Es cierto que en todas las fuerzas políticas hay vacilaciones, dudas, incomprensiones y contradicciones internas. Las hay en el PP, las hay en el PSOE y las hay en IU. A su vez los partidos nacionalistas que actualmente forman mayoría con el PP están en plena crisis de identidad porque nadie sabe ya a ciencia cierta en qué consiste su nacionalismo y su proyecto político y cada vez son vistos más como grupos de presión que como partidos políticos. Pero no sé si todos somos conscientes del clima de inquietud y de desconfianza que se ha creado con los vaivenes de una financiación autonómica que se impone a base de golpes de efecto, de negociaciones poco claras, de guerras de cifras y de polémicas que siempre acaban en lo mismo: yo he conseguido más que éste porque soy más listo; yo he conseguido menos y se van a enterar; yo pago lo que haga falta para obtener los votos que me hacen falta; yo arramblo con lo que puedo ahora que tengo ocasión.
Precisamente por esto, porque hay dudas y vacilaciones e interrogantes sobre la propia identidad, porque hay inquietud y desconfianza, es más necesario que nunca que se busque un acuerdo general, es decir, un acuerdo entre todos para definir el marco, ordenar los objetivos, marcar los ritmos y alcanzar unas metas de manera gradual. Por eso me ha extrañado el coro de improperios con que se ha recibido una propuesta genérica tan cabal y sensata como la de Felipe González cuando ha hablado de la necesidad de pactar todo esto. De hecho, no hay muchas más alternativas: o se busca un acuerdo que ordene el proceso y cuente con el apoyo de la inmensa mayoría o seguiremos el camino actual de broncas, de agravios comparativos, de egoísmos y de peleas de bajo techo que, al final, sólo pueden conducir al desprestigio del sistema y de las fuerzas políticas y aun rechazo del modelo autonómico como modelo de futuro.

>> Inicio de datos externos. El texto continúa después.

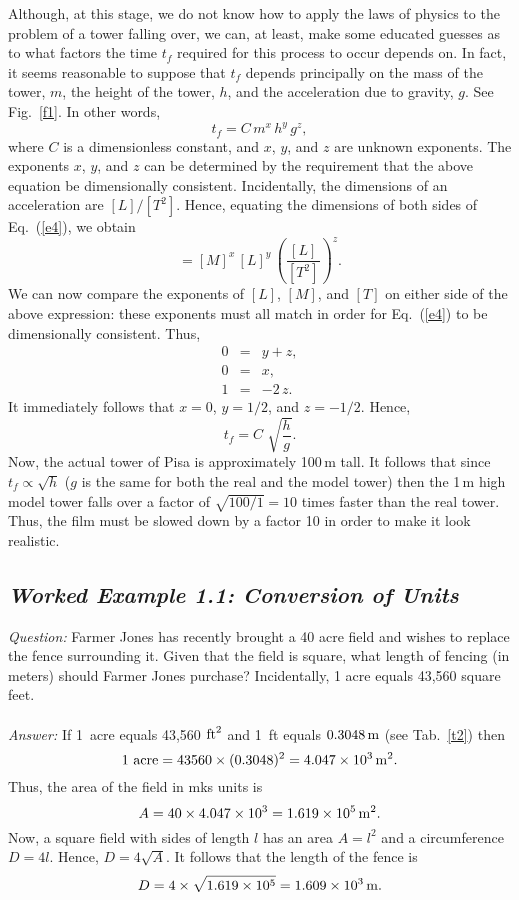 Although, at this stage, we do not know how to apply the laws of physics to the
problem of a tower falling over, we can, at least,  make some educated guesses as to what factors
the time $t_f$ required for this process to occur depends on. In fact, it
seems reasonable to suppose that $t_f$ depends principally on the mass of the tower, $m$, the
height of the tower, $h$, and the acceleration due to gravity, $g$. See Fig.~\ref{f1}. In other words,
\begin{equation}\label{e4}
t_f = C\,m^x\,h^y\,g^z,
\end{equation}
where $C$ is a dimensionless constant, and $x$, $y$, and $z$ are unknown exponents. The
exponents $x$, $y$, and $z$
can be determined by the requirement that the above equation be dimensionally
consistent. Incidentally, the dimensions of an acceleration are $[L]/[T^2]$. Hence,
equating the dimensions of both sides of Eq.~(\ref{e4}), we obtain
\begin{equation}
[T] = [M]^x\,[L]^y\,\left(\frac{[L]}{[T^2]}\right)^z.
\end{equation}
We can now compare the exponents of $[L]$, $[M]$, and $[T]$ on either side of the
above expression: these exponents must all match in order for Eq.~(\ref{e4}) to be dimensionally
consistent. Thus,
\begin{eqnarray}
0&=& y + z,\\
0 &=& x,\\
1 &=& -2\,z.
\end{eqnarray}
It immediately follows that $x=0$, $y=1/2$, and $z=-1/2$. Hence,
\begin{equation}
t_f = C\,\,\sqrt{\frac{h}{g}}.
\end{equation}
Now, the actual tower of Pisa is approximately 100\,m tall. It follows that since
$t_f\propto \sqrt{h}$ ($g$ is the same for both the real  and the model tower) then the
1\,m high model tower falls over a factor of $\sqrt{100/1}=10$ times faster than the real
tower. Thus, the film must be slowed down by a factor 10 in order to make it look realistic. 

\subsection*{\em Worked Example 1.1: Conversion of Units}
{\em Question:} Farmer Jones has recently brought a 40 acre field and wishes
to replace the fence surrounding it. Given that the field is square, what
 length of fencing (in meters) should Farmer Jones purchase? Incidentally,
1 acre equals  43,560 square feet.\\
~\\
{\em Answer:} If 1~acre equals 43,560 ${\rm ft}^2$ and 1~ft equals $0.3048\,{\rm m}$
(see Tab.~\ref{t2}) then
$$
1~{\rm acre} = 43560 \times (0.3048)^2 = 4.047\times 10^3\,{\rm m}^2.
$$
Thus, the area of the field in mks units is
$$
A = 40\times 4.047\times 10^3 = 1.619\times 10^5\,{\rm m}^2.
$$
Now, a square field with sides of length $l$ has an area $A=l^2$ and a circumference $D=4l$.
Hence, $D=4\sqrt{A}$. It follows that the length of the fence is
$$
D = 4\times \sqrt{1.619\times 10^5} = 1.609\times 10^3 \,{\rm m}.
$$

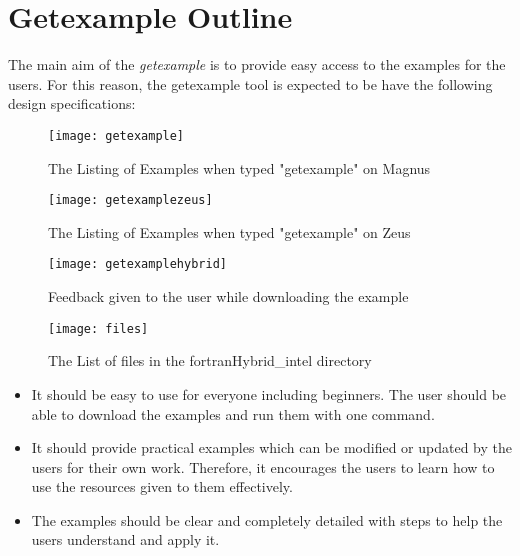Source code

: 
\section{Getexample Outline}

The main aim of the \emph{getexample} is to provide easy access to the examples for the users. For this reason, the getexample tool is expected to be 
have the following design specifications:

\begin{figure}[!ht]
\begin{center}
\texttt{[image: getexample]}
\caption{The Listing of Examples when typed "getexample" on Magnus}
\end{center}
\end{figure}

\begin{figure}[!ht]
\begin{center}
\texttt{[image: getexamplezeus]}
\caption{The Listing of Examples when typed "getexample" on Zeus}
\end{center}
\end{figure}

\begin{figure}[!ht]
\begin{center}
\texttt{[image: getexamplehybrid]}
\caption{Feedback given to the user while downloading the example}
\end{center}
\end{figure}

\begin{figure}[!ht]
\begin{center}
\texttt{[image: files]}
\caption{The List of files in the fortranHybrid\_intel directory}
\end{center}
\end{figure}

\clearpage

\begin{itemize}
\item It should be easy to use for everyone including beginners. The user should be able to download the examples and run them with one command.
\item It should provide practical examples which can be modified or updated by the users for their own work. Therefore, it encourages the users to learn
how to use the resources given to them effectively.
\item The examples should be clear and completely detailed with steps to help the users understand and apply it.
\end{itemize}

Esto es lo que debe preocuparnos. El Estado de las autonomías ha tenido, tiene y tendrá en el futuro muchos problemas, pero ha sido un inmenso paso adelante en la modernización y la democratización de nuestro país. Con las autonomías hay más igualdad entre los territorios y las personas que con el Estado centralista. Por eso no se puede jugar con él, ni minimizarlo en nombre de intereses parciales, ni deteriorarlo en nombre de partidismos estrechos, ni menos reducirlo a una especie de reparto de cuotas territoriales de poder y de recursos. O lo hacemos avanzar todos juntos o no avanzará. Por eso lo que está claro es que no se puede seguir como hasta ahora, o sea, que así no, de ninguna manera.